For the purposes of the present motion to dismiss the amended complaint it will be assumed that the Kings county judgment properly contained the words on the merits ” and that the subsequent application to strike out those words was properly denied. Support for this view may be found in the fact that the counterclaims against American Ship & Commerce' Corporation were litigated in the course of a trial in which counsel for that company participated. The real defendant as to the counterclaims was the company rather than the defaulting plaintiff, who was merely one of its stockholders.

It does not, however, follow that the judgment on the merits entered in the Kings county action is a bar to the prosecution of the cause of action asserted in the present amended complaint. That pleading alleges 41-50, inclusive) that American Ship & Commerce Corporation was represented at the trial by a firm of attorneys selected by the very directors who were charged with the wrongful acts upon which the action was based, and who were named as defendants therein. It further alleges that one of the members of the firm of attorneys representing the corporation was himself one of the wrongdoing directors and was in addition personal counsel for other defendants in the action. It is further charged in the amended complaint that in furtherance of a. conspiracy to defraud the corporation the attorneys thus retained hindered the prosecution of the action and failed to protect the interests of the company in various ways. They served an answer to the complaint in which they requested dismissal of the action brought for the benefit of the corporation. They opposed and obstructed plaintiff’s efforts to examine the defendants before trial. When the plaintiff failed to appear at the trial they made no *697effort to offer proof in support of the allegations of the complaint, although their client, the corporation, was the real plaintiff. It is further alleged that, although there were various valid defenses to the counterclaims set up by various defendants, the attorneys retained by the wrongdoing directors to represent the corporation failed to interpose such defenses and deliberately failed to protect the corporation against the counterclaims.

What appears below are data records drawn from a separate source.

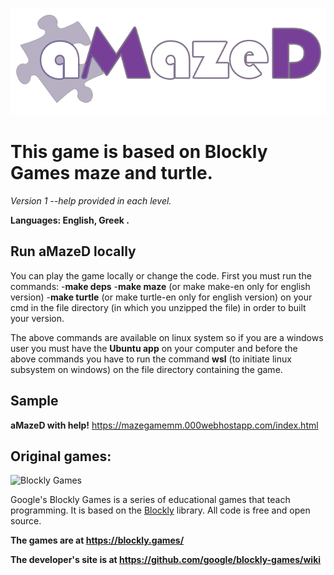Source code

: ![aMazed](/appengine/images/logo_amazed.png) 
# This game is based on Blockly Games maze and turtle. 
*Version 1 --help provided in each level.*

**Languages: English, Greek .**

## Run aMazeD locally
You can play the game locally or change the code.  First you must run the commands: 
-**make deps**
-**make maze** (or make make-en only for english version)
-**make turtle** (or make turtle-en only for english version)
on your cmd in the file directory (in which you unzipped the file) in order to built your version.

The above commands are available on linux system so if you are a windows user
you must have the **Ubuntu app** on your computer and before the above commands you
have to run the command 
**wsl**
(to initiate linux subsystem on windows) on the file directory containing the game.

## Sample
**aMazeD with help!**
https://mazegamemm.000webhostapp.com/index.html

## Original games:

![Blockly Games](https://raw.githubusercontent.com/wiki/google/blockly-games/title.png)

Google's Blockly Games is a series of educational games that teach programming.
It is based on the [Blockly](https://developers.google.com/blockly/) library.
All code is free and open source.

**The games are at https://blockly.games/**

**The developer's site is at https://github.com/google/blockly-games/wiki**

If these allegations of the amended complaint are true, as they must be deemed to be in the present state of the record, the judgment entered in the Kings county action should not bar a stockholder’s derivative action against the alleged wrongdoers. It is well settled that a court of equity will grant relief where it appears that in litigation between a corporation and alleged wrongdoing directors and officers the protection of the interests of the corporation is intrusted to or controlled by those very directors and officers. (Wile v. Burns Bros., 239 App. Div. 59.) In such a situation a plenary action may be brought by a stockholder so that the merits of the claims of wrongdoing may be determined, free from collusion between the alleged wrongdoers and the corporation which they control. If necessary, a collusive judgment previously obtained may be vacated in the new action. It would be manifestly unjust and inequitable to hold that all the stockholders of American Ship & Commerce Corporation are barred from obtaining a judicial determination of a claim that corporate assets have been misappropriated by a judgment obtained in an action in which the interests of the corporation were not represented by any disinterested stockholder, director or officer, but only by the wrongdoing directors and officers themselves. Finally, it may be added that the question whether the trial before Mr. Justice Steinbrink was collusive was never before him.

The motion to dismiss is denied, with leave to answer within ten days from the service-of a copy of this order, with notice of entry.